Calico
This integration is disabled by default. Please refer to Enable and Disable Integrations to enable it in your account.
Versions supported: 3.23.3
This integration is out-of-the-box, so it doesn’t require any exporter.
This integration has 22 metrics.
Timeseries generated: 838 Timeseries
List of Alerts
Alert | Description | Format |
---|---|---|
[Calico-Node] Dataplane Updates Are Failing and Retrying | The update actions for dataplane are failing and retrying several times | Prometheus |
[Calico-Node] IP Set Command Failures | Encountered a number of ipset command failures | Prometheus |
[Calico-Node] IP Tables Restore Failures | Encountered a number of iptable restore failures | Prometheus |
[Calico-Node] IP Tables Save Failures | Encountered a number of iptable restore failures | Prometheus |
[Calico-Node] Errors While Logging | Encountered a number of errors while logging | Prometheus |
[Calico-Node] Latency Increase in Datastore OnUpdate Call | The duration of datastore OnUpdate calls are increasing | Prometheus |
[Calico-Node] Latency Increase in Dataplane Update | Increased response time for dataplane updates | Prometheus |
[Calico-Node] Latency Increase in Acquire Iptables Lock | Increased response time for dataplane updates | Prometheus |
[Calico-Node] Latency Increase While Listing All the Interfaces during a Resync | Increased response time for interface listing during a resync | Prometheus |
[Calico-Node] Latency Increase in Interface Resync | Increased response time for interface resync | Prometheus |
[Calico-Node] Fork/Exec Child Processes Results in High Latency | Increased response time for Fork/Exec child processes | Prometheus |
List of Dashboards
Calico
The dashboard provides information on the Calico integration.
List of Metrics
Metric name |
---|
felix_calc_graph_update_time_seconds |
felix_cluster_num_hosts |
felix_cluster_num_policies |
felix_cluster_num_profiles |
felix_exec_time_micros |
felix_int_dataplane_addr_msg_batch_size |
felix_int_dataplane_apply_time_seconds |
felix_int_dataplane_failures |
felix_int_dataplane_iface_msg_batch_size |
felix_int_dataplane_msg_batch_size |
felix_ipset_calls |
felix_ipset_errors |
felix_ipset_lines_executed |
felix_iptables_lines_executed |
felix_iptables_lock_acquire_secs |
felix_iptables_restore_calls |
felix_iptables_restore_errors |
felix_iptables_save_calls |
felix_iptables_save_errors |
felix_log_errors |
felix_route_table_list_seconds |
felix_route_table_per_iface_sync_seconds |
Prerequisites
Verify Calico-Node Pods
Once you configure calico on your cluster, you should see the calico-node pods deployed in your nodes. The calico-node daemonset deploys one pod per node. If deployment takes too long, verify your nodes’ labels.

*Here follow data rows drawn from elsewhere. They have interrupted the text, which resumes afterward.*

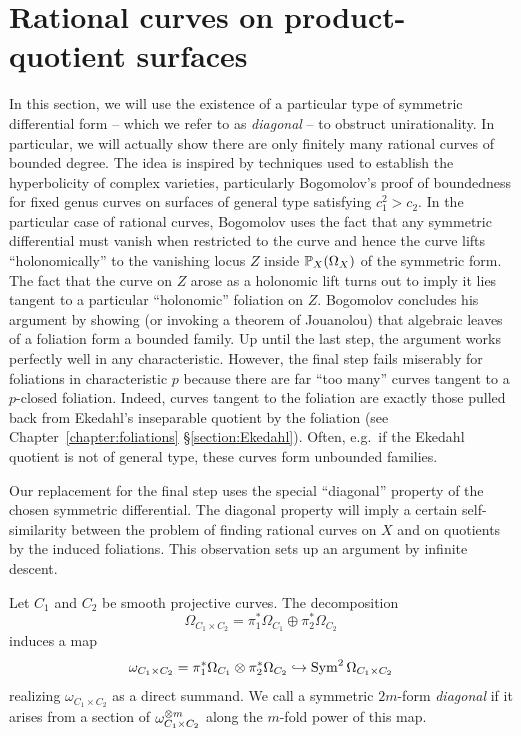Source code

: \documentclass[main.tex]{subfiles}
\begin{document}
\section{Rational curves on product-quotient surfaces} \label{sec:obstruction}

In this section, we will use the existence of a particular type of symmetric differential form -- which we refer to as \textit{diagonal} -- to obstruct unirationality. In particular, we will actually show there are only finitely many rational curves of bounded degree. The idea is inspired by techniques used to establish the hyperbolicity of complex varieties, particularly Bogomolov's proof of boundedness for fixed genus curves on surfaces of general type satisfying $c_1^2 > c_2$. In the particular case of rational curves, Bogomolov uses the fact that any symmetric differential must vanish when restricted to the curve and hence the curve lifts ``holonomically'' to the vanishing locus $Z$ inside $\P_X(\Omega_X)$ of the symmetric form. The fact that the curve on $Z$ arose as a holonomic lift turns out to imply it lies tangent to a particular ``holonomic'' foliation on $Z$. Bogomolov concludes his argument by showing (or invoking a theorem of Jouanolou) that algebraic leaves of a foliation form a bounded family. Up until the last step, the argument works perfectly well in any characteristic. However, the final step fails miserably for foliations in characteristic $p$ because there are far ``too many'' curves tangent to a $p$-closed foliation. Indeed, curves tangent to the foliation are exactly those pulled back from Ekedahl's inseparable quotient by the foliation (see Chapter~\ref{chapter:foliations} \S\ref{section:Ekedahl}). Often, e.g.\ if the Ekedahl quotient is not of general type, these curves form unbounded families. 
\par 
Our replacement for the final step uses the special ``diagonal'' property of the chosen symmetric differential. The diagonal property will imply a certain self-similarity between the problem of finding rational curves on $X$ and on quotients by the induced foliations. This observation sets up an argument by infinite descent. 

\begin{defn} \label{def:diagonal}
Let $C_1$ and $C_2$ be smooth projective curves. The decomposition
\[ \Omega_{C_1 \times C_2} = \pi_1^* \Omega_{C_1} \oplus \pi_2^* \Omega_{C_2} \]
induces a map
\[ \omega_{C_1 \times C_2} = \pi_1^* \Omega_{C_1} \ot \pi_2^* \Omega_{C_2} \embed \Sym^{2}{\Omega_{C_1 \times C_2}} \]
realizing $\omega_{C_1 \times C_2}$ as a direct summand. We call a symmetric $2m$-form \textit{diagonal} if it arises from a section of $\omega_{C_1 \times C_2}^{\ot m}$ along the $m$-fold power of this map.
\end{defn}
\end{document}
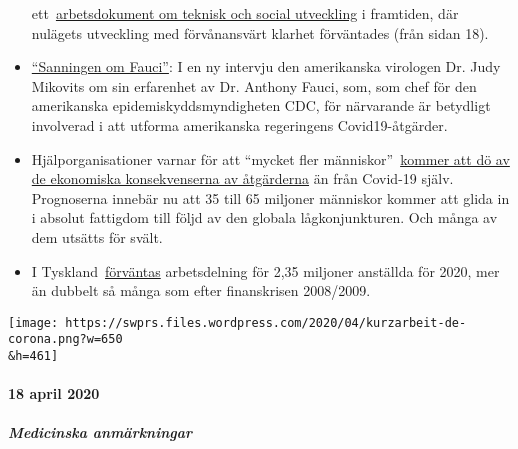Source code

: \begin{itemize}
  ett~\href{https://swprs.files.wordpress.com/2020/04/rockefeller-foundation-scenarios-2010.pdf}{arbetsdokument
  om teknisk och social utveckling} i framtiden, där nulägets utveckling
  med förvånansvärt klarhet förväntades (från sidan 18).
\item
  \href{https://childrenshealthdefense.org/news/the-truth-about-fauci-featuring-dr-judy-mikovits/}{``Sanningen
  om Fauci''}: I en ny intervju den amerikanska virologen Dr. Judy
  Mikovits om sin erfarenhet av Dr. Anthony Fauci, som, som chef för den
  amerikanska epidemiskyddsmyndigheten CDC, för närvarande är betydligt
  involverad i att utforma amerikanska regeringens Covid19-åtgärder.
\item
  Hjälporganisationer varnar för att ``mycket fler
  människor''~\href{https://www.welt.de/wirtschaft/article207092745/Corona-Pandemie-Rezession-beschert-der-Welt-die-noch-groessere-Katastrophe.html}{kommer
  att dö av de ekonomiska konsekvenserna av åtgärderna} än från Covid-19
  själv. Prognoserna innebär nu att 35 till 65 miljoner människor kommer
  att glida in i absolut fattigdom till följd av den globala
  lågkonjunkturen. Och många av dem utsätts för svält.
\item
  I
  Tyskland~\href{https://www.boeckler.de/pdf/p_wsi_pb_38_2020.pdf}{förväntas}
  arbetsdelning för 2,35 miljoner anställda för 2020, mer än dubbelt så
  många som efter finanskrisen 2008/2009.
\end{itemize}

\texttt{[image: https://swprs.files.wordpress.com/2020/04/kurzarbeit-de-corona.png?w=650\\\&h=461]}

\hypertarget{18-april-2020}{%
\paragraph{18 april 2020}\label{18-april-2020}}

\hypertarget{medicinska-anmuxe4rkningar}{%
\subparagraph{\texorpdfstring{\textbf{Medicinska
anmärkningar}}{Medicinska anmärkningar}}\label{medicinska-anmuxe4rkningar}}

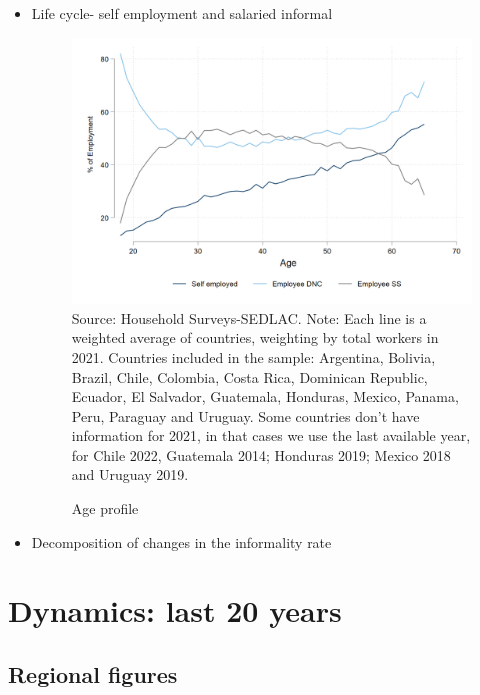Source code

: \documentclass[english]{article}
\begin{document}
\begin{itemize}
\begin{itemize}
\item Life cycle- self employment and salaried informal
 \begin{figure}[!htb]
        \justifying
        \caption{Age profile}     
        \includegraphics[scale=.3]{latex/figures/Snapshot/age_profile.png}
        \label{fig:age_pro}
        \footnotesize{Source: Household Surveys-SEDLAC.}
        \footnotesize{Note: Each line is a weighted average of countries, weighting by total workers in 2021. Countries included in the sample: Argentina, Bolivia, Brazil, Chile, Colombia, Costa Rica, Dominican Republic, Ecuador, El Salvador, Guatemala, Honduras, Mexico, Panama, Peru, Paraguay and Uruguay. Some countries don’t have information for 2021, in that cases we use the last available year, for Chile 2022, Guatemala 2014; Honduras 2019; Mexico 2018 and Uruguay 2019.}
        \end{figure}
\item Decomposition of changes in the informality rate

\end{itemize}

     
     
\section{Dynamics: last 20 years}  

\subsection{Regional figures}


\end{itemize}
\end{document}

Describe your nodes and check if the projectcalico.org/ds-ready=true
label exists. If this label is missing, add it to your nodes using the following command:
kubectl label nodes <node-name> projectcalico.org/ds-ready=true
Enable Calico Prometheus Metrics
Calico can expose Prometheus metrics natively, however, this is an option that is not always enabled.
You can use the following command to turn Prometheus metrics on:
kubectl patch felixconfiguration default --type merge --patch '{"spec":{"prometheusMetricsEnabled": true}}'
You should see and output like below:
felixconfiguration.projectcalico.org/default patched
Installation
Installing an exporter is not required for this integration.

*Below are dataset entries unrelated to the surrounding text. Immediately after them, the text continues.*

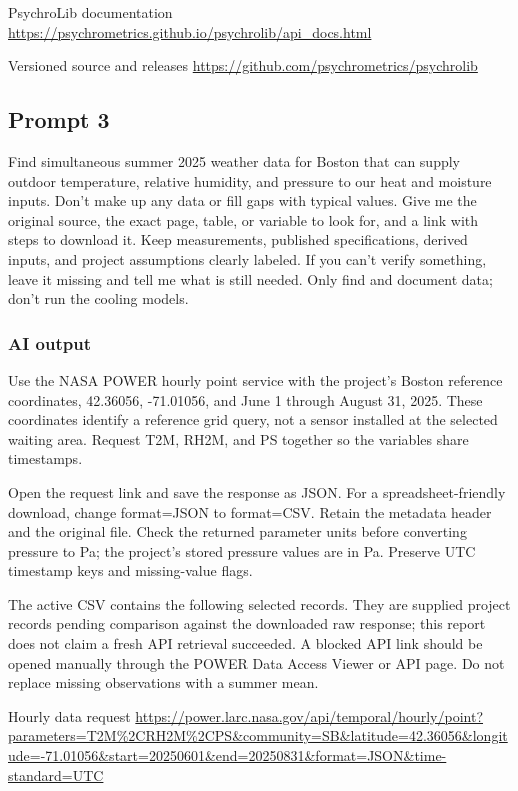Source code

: PsychroLib documentation  \url{https://psychrometrics.github.io/psychrolib/api_docs.html}

Versioned source and releases  \url{https://github.com/psychrometrics/psychrolib}

\subsection*{Prompt 3}
Find simultaneous summer 2025 weather data for Boston that can supply outdoor temperature, relative humidity, and pressure to our heat and moisture inputs. Don’t make up any data or fill gaps with typical values. Give me the original source, the exact page, table, or variable to look for, and a link with steps to download it. Keep measurements, published specifications, derived inputs, and project assumptions clearly labeled. If you can’t verify something, leave it missing and tell me what is still needed. Only find and document data; don’t run the cooling models.

\subsubsection*{AI output}
Use the NASA POWER hourly point service with the project’s Boston reference coordinates, 42.36056, -71.01056, and June 1 through August 31, 2025. These coordinates identify a reference grid query, not a sensor installed at the selected waiting area. Request T2M, RH2M, and PS together so the variables share timestamps.

Open the request link and save the response as JSON. For a spreadsheet-friendly download, change format=JSON to format=CSV. Retain the metadata header and the original file. Check the returned parameter units before converting pressure to Pa; the project’s stored pressure values are in Pa. Preserve UTC timestamp keys and missing-value flags.

The active CSV contains the following selected records. They are supplied project records pending comparison against the downloaded raw response; this report does not claim a fresh API retrieval succeeded. A blocked API link should be opened manually through the POWER Data Access Viewer or API page. Do not replace missing observations with a summer mean.

Hourly data request  \url{https://power.larc.nasa.gov/api/temporal/hourly/point?parameters=T2M%2CRH2M%2CPS&community=SB&latitude=42.36056&longitude=-71.01056&start=20250601&end=20250831&format=JSON&time-standard=UTC}

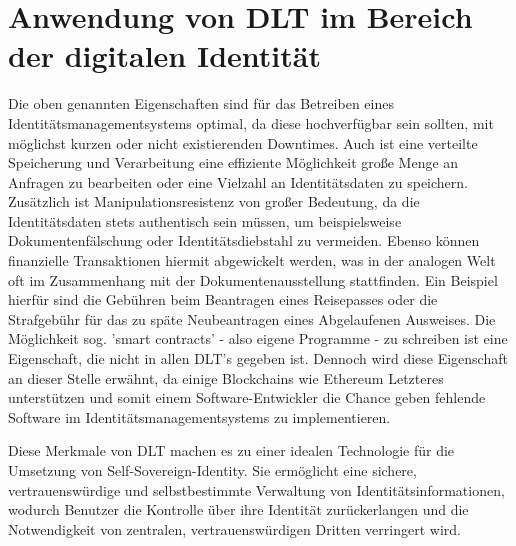 \section{Anwendung von DLT im Bereich der digitalen Identität}
Die oben genannten Eigenschaften sind für das Betreiben eines Identitätsmanagementsystems optimal, da diese hochverfügbar sein sollten, mit möglichst kurzen oder nicht existierenden Downtimes. Auch ist eine verteilte Speicherung und Verarbeitung eine effiziente Möglichkeit große Menge an Anfragen zu bearbeiten oder eine Vielzahl an Identitätsdaten zu speichern. Zusätzlich ist Manipulationsresistenz von großer Bedeutung, da die Identitätsdaten stets authentisch sein müssen, um beispielsweise Dokumentenfälschung oder Identitätsdiebstahl zu vermeiden. Ebenso können finanzielle Transaktionen hiermit abgewickelt werden, was in der analogen Welt oft im Zusammenhang mit der Dokumentenausstellung stattfinden. Ein Beispiel hierfür sind die Gebühren beim Beantragen eines Reisepasses oder die Strafgebühr für das zu späte Neubeantragen eines Abgelaufenen Ausweises.
Die Möglichkeit sog. 'smart contracts' - also eigene Programme - zu schreiben ist eine Eigenschaft, die nicht in allen DLT's gegeben ist. Dennoch wird diese Eigenschaft an dieser Stelle erwähnt, da einige Blockchains wie Ethereum Letzteres unterstützen und somit einem Software-Entwickler die Chance geben fehlende Software im Identitätsmanagementsystems zu implementieren.

Diese Merkmale von DLT machen es zu einer idealen Technologie für die Umsetzung von Self-Sovereign-Identity. Sie ermöglicht eine sichere, vertrauenswürdige und selbstbestimmte Verwaltung von Identitätsinformationen, wodurch Benutzer die Kontrolle über ihre Identität zurückerlangen und die Notwendigkeit von zentralen, vertrauenswürdigen Dritten verringert wird.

Monitoring and Troubleshooting Calico
Here are some interesting metrics and queries to monitor and troubleshoot Calico.
About the Calico User
Hosts
A host endpoint resource (HostEndpoint) represents one or more real or virtual interfaces attached to a host that is running Calico. It enforces Calico policy on the traffic that is entering or leaving the host’s default network namespace through those interfaces.
A host endpoint with interfaceName: * represents all of a host’s real or virtual interfaces.
A host endpoint for one specific real interface is configured by interfaceName:
, for example interfaceName: eth0, or by leaving interfaceName empty and including one of the interface’s IPs in expectedIPs.
Each host endpoint may include a set of labels and list of profiles that Calico will use to apply policy to the interface.
Profiles
Profiles provide a way to group multiple endpoints so that they inherit a shared set of labels. For historic reasons, Profiles can also include policy rules, but that feature is deprecated in favor of the much more flexible NetworkPolicy and GlobalNetworkPolicy resources.
Each Calico endpoint or host endpoint can be assigned to zero or more profiles.
Policies
If you are new to Kubernetes, start with “Kubernetes policy” and learn the basics of enforcing policy for pod traffic. The good news is, Kubernetes and Calico policies are very similar and work alongside each other – so managing both types is easy.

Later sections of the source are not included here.